◆ TASK
Start at the line with "- [Berpikir dengan" in the records below, stop at the line with "- [Cerdas Finansial", and return every line in that span exactly, the two end lines included.

>>

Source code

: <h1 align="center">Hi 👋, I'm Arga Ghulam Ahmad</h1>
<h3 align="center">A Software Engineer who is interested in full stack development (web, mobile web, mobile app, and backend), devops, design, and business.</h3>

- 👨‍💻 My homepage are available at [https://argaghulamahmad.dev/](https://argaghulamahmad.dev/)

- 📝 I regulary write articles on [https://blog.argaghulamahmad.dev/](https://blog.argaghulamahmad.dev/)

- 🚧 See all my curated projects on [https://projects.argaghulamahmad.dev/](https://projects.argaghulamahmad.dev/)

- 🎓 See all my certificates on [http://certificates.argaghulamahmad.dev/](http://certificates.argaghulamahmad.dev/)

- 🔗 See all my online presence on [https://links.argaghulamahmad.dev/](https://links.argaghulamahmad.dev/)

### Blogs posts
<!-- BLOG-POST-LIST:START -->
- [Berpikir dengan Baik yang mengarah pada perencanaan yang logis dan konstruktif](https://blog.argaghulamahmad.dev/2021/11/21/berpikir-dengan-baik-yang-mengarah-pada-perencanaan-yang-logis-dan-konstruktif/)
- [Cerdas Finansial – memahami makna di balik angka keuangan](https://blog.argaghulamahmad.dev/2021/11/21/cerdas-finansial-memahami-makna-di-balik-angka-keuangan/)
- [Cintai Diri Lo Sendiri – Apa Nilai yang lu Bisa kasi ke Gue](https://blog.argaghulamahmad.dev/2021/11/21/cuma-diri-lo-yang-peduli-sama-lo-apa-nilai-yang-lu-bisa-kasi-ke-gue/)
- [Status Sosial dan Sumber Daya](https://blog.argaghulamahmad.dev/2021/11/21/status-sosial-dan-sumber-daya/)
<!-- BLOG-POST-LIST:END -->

<<

◆ OUTPUT OF THE TASK
- [Berpikir dengan Baik yang mengarah pada perencanaan yang logis dan konstruktif](https://blog.argaghulamahmad.dev/2021/11/21/berpikir-dengan-baik-yang-mengarah-pada-perencanaan-yang-logis-dan-konstruktif/)
- [Cerdas Finansial – memahami makna di balik angka keuangan](https://blog.argaghulamahmad.dev/2021/11/21/cerdas-finansial-memahami-makna-di-balik-angka-keuangan/)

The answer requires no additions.